チームの方針1 コミュニケーションのスピードを上げる

茂木貴洋氏:まず「コミュニケーションのスピードを上げよう」というところですが、オンライン前提でのコミュニケーションを模索していました。今ではもう当たり前かもしれないですが、非同期でコミュニケーションするメールや同時編集ができないファイルサーバー、あとはローカルにメモを取るといったことを廃止したんですね。リアルタイムにコミュニケーションができるようにしました。

メールは使わないので、基本的にはチャットです。来た瞬間に見れるし、返したらその場でわかる。どういう会話の流れだったかもあとで追えるので、メールは使わないで「Teams」や「Slack」などのチャットでやりましょうということと、同時編集でみんなで作業できるようにとか、リアルタイムで更新状況がわかるようにファイルサーバーは使わないということを進めました。

ローカルにメモを取らないというところは、「Notion」や「Box Note」などを使って、メモを取る時はみんなでいっぺんにメモを取るようなことがけっこう多くて。お客さまも含めてですが、「このメモにみんなで書きましょう」とみんなで打ち合わせをしながらメモが出来上がっていく、議事録が出来上がっていくような状況がありました。

チームの方針2 アウトプットのスピードを上げる

次は「アウトプットのスピードを上げよう」ということですが、お客さまへの価値提供スピード・仮説検証スピードを上げるために、アウトプットのスピードを上げるということです。DXの検討の序盤は、精度よりもスピードが重要だったりします。あらゆる仕組みを利用して、アウトプットのスピードを上げることをやってきました。

1つがノーコード。NCP/LCPですね。ノーコードプラットフォームとローコードプラットフォームの活用。あとはクラウドネイティブでクラウドのPaaSやサービスを組み合わせて、まずは価値提供をいち早くするということ。ノーコードの「Bubble」や「Airtable」、クラウドでいうとAWS、Azure、GoogleといったGCPみたいなところもうまく使っていきました。

Azureだと「Cognitive Services」や、今だとOpenAIサービスのようなところが優れているし、GoogleだとMaps APIなど、優れているものを組み合わせて、良い感じに速く価値提供するといったことをやっていました。
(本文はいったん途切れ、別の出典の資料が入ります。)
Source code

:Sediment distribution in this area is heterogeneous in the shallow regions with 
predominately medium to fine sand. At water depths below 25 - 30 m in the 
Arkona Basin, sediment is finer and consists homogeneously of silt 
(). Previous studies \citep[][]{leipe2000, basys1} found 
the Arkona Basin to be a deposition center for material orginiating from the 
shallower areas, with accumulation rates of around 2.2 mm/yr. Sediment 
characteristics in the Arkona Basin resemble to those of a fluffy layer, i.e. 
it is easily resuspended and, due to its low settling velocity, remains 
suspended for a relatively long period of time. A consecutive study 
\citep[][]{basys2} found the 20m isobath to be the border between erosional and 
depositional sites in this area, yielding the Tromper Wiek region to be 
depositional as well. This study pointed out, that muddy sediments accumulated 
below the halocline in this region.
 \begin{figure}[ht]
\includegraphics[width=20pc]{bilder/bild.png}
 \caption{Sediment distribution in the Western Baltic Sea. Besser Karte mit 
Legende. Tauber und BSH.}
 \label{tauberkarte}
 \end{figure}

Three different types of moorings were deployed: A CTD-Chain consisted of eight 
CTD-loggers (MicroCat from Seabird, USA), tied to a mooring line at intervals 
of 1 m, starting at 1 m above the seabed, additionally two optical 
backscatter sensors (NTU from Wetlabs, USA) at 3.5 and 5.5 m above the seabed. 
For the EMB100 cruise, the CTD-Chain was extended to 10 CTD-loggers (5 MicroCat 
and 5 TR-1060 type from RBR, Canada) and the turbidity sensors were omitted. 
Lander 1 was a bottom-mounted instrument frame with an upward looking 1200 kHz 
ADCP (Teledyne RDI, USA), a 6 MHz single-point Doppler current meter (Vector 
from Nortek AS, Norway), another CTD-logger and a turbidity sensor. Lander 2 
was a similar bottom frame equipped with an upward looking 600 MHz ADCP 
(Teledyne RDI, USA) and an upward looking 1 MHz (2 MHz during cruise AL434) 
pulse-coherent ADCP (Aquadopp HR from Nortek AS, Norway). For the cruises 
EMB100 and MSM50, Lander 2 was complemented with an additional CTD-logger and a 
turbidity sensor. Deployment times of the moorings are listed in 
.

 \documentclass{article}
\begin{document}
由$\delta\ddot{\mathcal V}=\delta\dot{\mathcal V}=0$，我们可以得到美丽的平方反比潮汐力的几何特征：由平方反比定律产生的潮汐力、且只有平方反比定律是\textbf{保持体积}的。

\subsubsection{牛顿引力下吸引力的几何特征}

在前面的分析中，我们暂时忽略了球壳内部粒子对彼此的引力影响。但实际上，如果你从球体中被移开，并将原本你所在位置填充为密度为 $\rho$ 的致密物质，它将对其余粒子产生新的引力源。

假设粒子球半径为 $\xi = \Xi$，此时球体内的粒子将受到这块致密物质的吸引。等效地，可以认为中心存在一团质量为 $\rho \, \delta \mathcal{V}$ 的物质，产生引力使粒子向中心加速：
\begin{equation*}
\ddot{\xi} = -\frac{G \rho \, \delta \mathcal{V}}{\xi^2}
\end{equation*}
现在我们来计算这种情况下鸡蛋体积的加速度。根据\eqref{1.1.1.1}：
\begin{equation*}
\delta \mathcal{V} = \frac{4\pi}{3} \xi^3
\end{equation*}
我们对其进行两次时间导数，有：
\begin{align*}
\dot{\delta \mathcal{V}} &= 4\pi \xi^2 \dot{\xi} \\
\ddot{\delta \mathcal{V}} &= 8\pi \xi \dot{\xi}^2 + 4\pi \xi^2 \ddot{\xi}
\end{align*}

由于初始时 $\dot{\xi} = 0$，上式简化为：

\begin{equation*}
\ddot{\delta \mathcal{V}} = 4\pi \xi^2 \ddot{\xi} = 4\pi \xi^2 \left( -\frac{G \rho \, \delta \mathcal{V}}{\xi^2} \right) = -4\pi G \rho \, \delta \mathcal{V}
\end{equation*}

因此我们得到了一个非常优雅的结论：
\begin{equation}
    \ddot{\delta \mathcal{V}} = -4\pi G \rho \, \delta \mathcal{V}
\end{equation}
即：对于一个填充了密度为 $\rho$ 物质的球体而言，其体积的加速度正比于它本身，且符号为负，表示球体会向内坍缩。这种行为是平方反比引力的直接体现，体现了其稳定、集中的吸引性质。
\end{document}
あとはPowerシリーズですね。「Power Apps」「Power Automate」などで自分たちの作業もオートメイト化したり、RPA(Robotic Process Automation)でオートメイト化するようなこともやっていました。

お客さまともチャットで話を進めました。初はお客さまに許容してもらうのがハードルが高かったのですが、「メールじゃなくてチャットでやらせていただけませんか?」と提案して、お客さまともチャットをするということをやっていました。それによってお客さまとの距離もグッと近づくし、コミュニケーションスピードもどんどん上がるんですね。

そうすると、お客さまが本当にやりたかったことが分かったり、我々が考えていることも理解してくれたりと、スピードが上がっていきました。お客さまへのアウトプットも「こんな感じなんですけど、どうでしょう?」といった感じでスクリーンショットを送ってみたら「あ、それいいですね」といった感じで、すごくスピードが上がりました。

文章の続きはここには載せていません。